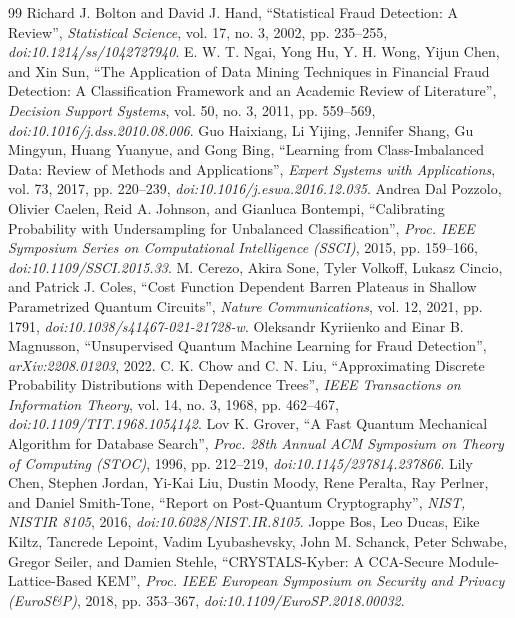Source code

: \begin{thebibliography}{99}
 Richard J. Bolton and David J. Hand, \textquotedblleft{}Statistical Fraud Detection: A Review\textquotedblright{}, \textit{Statistical Science}, vol. 17, no. 3, 2002, pp. 235--255, \textit{doi:10.1214/ss/1042727940}.
 E. W. T. Ngai, Yong Hu, Y. H. Wong, Yijun Chen, and Xin Sun, \textquotedblleft{}The Application of Data Mining Techniques in Financial Fraud Detection: A Classification Framework and an Academic Review of Literature\textquotedblright{}, \textit{Decision Support Systems}, vol. 50, no. 3, 2011, pp. 559--569, \textit{doi:10.1016/j.dss.2010.08.006}.
 Guo Haixiang, Li Yijing, Jennifer Shang, Gu Mingyun, Huang Yuanyue, and Gong Bing, \textquotedblleft{}Learning from Class-Imbalanced Data: Review of Methods and Applications\textquotedblright{}, \textit{Expert Systems with Applications}, vol. 73, 2017, pp. 220--239, \textit{doi:10.1016/j.eswa.2016.12.035}.
 Andrea Dal Pozzolo, Olivier Caelen, Reid A. Johnson, and Gianluca Bontempi, \textquotedblleft{}Calibrating Probability with Undersampling for Unbalanced Classification\textquotedblright{}, \textit{Proc. IEEE Symposium Series on Computational Intelligence (SSCI)}, 2015, pp. 159--166, \textit{doi:10.1109/SSCI.2015.33}.
 M. Cerezo, Akira Sone, Tyler Volkoff, Lukasz Cincio, and Patrick J. Coles, \textquotedblleft{}Cost Function Dependent Barren Plateaus in Shallow Parametrized Quantum Circuits\textquotedblright{}, \textit{Nature Communications}, vol. 12, 2021, pp. 1791, \textit{doi:10.1038/s41467-021-21728-w}.
 Oleksandr Kyriienko and Einar B. Magnusson, \textquotedblleft{}Unsupervised Quantum Machine Learning for Fraud Detection\textquotedblright{}, \textit{arXiv:2208.01203}, 2022.
 C. K. Chow and C. N. Liu, \textquotedblleft{}Approximating Discrete Probability Distributions with Dependence Trees\textquotedblright{}, \textit{IEEE Transactions on Information Theory}, vol. 14, no. 3, 1968, pp. 462--467, \textit{doi:10.1109/TIT.1968.1054142}.
 Lov K. Grover, \textquotedblleft{}A Fast Quantum Mechanical Algorithm for Database Search\textquotedblright{}, \textit{Proc. 28th Annual ACM Symposium on Theory of Computing (STOC)}, 1996, pp. 212--219, \textit{doi:10.1145/237814.237866}.
 Lily Chen, Stephen Jordan, Yi-Kai Liu, Dustin Moody, Rene Peralta, Ray Perlner, and Daniel Smith-Tone, \textquotedblleft{}Report on Post-Quantum Cryptography\textquotedblright{}, \textit{NIST, NISTIR 8105}, 2016, \textit{doi:10.6028/NIST.IR.8105}.
 Joppe Bos, Leo Ducas, Eike Kiltz, Tancrede Lepoint, Vadim Lyubashevsky, John M. Schanck, Peter Schwabe, Gregor Seiler, and Damien Stehle, \textquotedblleft{}CRYSTALS-Kyber: A CCA-Secure Module-Lattice-Based KEM\textquotedblright{}, \textit{Proc. IEEE European Symposium on Security and Privacy (EuroS\&P)}, 2018, pp. 353--367, \textit{doi:10.1109/EuroSP.2018.00032}.

\end{thebibliography}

# Work to be completed
Retype only the lines running from the line with "C. K. Chow and" to the end of the listing, including both of those lines.

# Result of the exercise
 C. K. Chow and C. N. Liu, \textquotedblleft{}Approximating Discrete Probability Distributions with Dependence Trees\textquotedblright{}, \textit{IEEE Transactions on Information Theory}, vol. 14, no. 3, 1968, pp. 462--467, \textit{doi:10.1109/TIT.1968.1054142}.
 Lov K. Grover, \textquotedblleft{}A Fast Quantum Mechanical Algorithm for Database Search\textquotedblright{}, \textit{Proc. 28th Annual ACM Symposium on Theory of Computing (STOC)}, 1996, pp. 212--219, \textit{doi:10.1145/237814.237866}.
 Lily Chen, Stephen Jordan, Yi-Kai Liu, Dustin Moody, Rene Peralta, Ray Perlner, and Daniel Smith-Tone, \textquotedblleft{}Report on Post-Quantum Cryptography\textquotedblright{}, \textit{NIST, NISTIR 8105}, 2016, \textit{doi:10.6028/NIST.IR.8105}.
 Joppe Bos, Leo Ducas, Eike Kiltz, Tancrede Lepoint, Vadim Lyubashevsky, John M. Schanck, Peter Schwabe, Gregor Seiler, and Damien Stehle, \textquotedblleft{}CRYSTALS-Kyber: A CCA-Secure Module-Lattice-Based KEM\textquotedblright{}, \textit{Proc. IEEE European Symposium on Security and Privacy (EuroS\&P)}, 2018, pp. 353--367, \textit{doi:10.1109/EuroSP.2018.00032}.

\end{thebibliography}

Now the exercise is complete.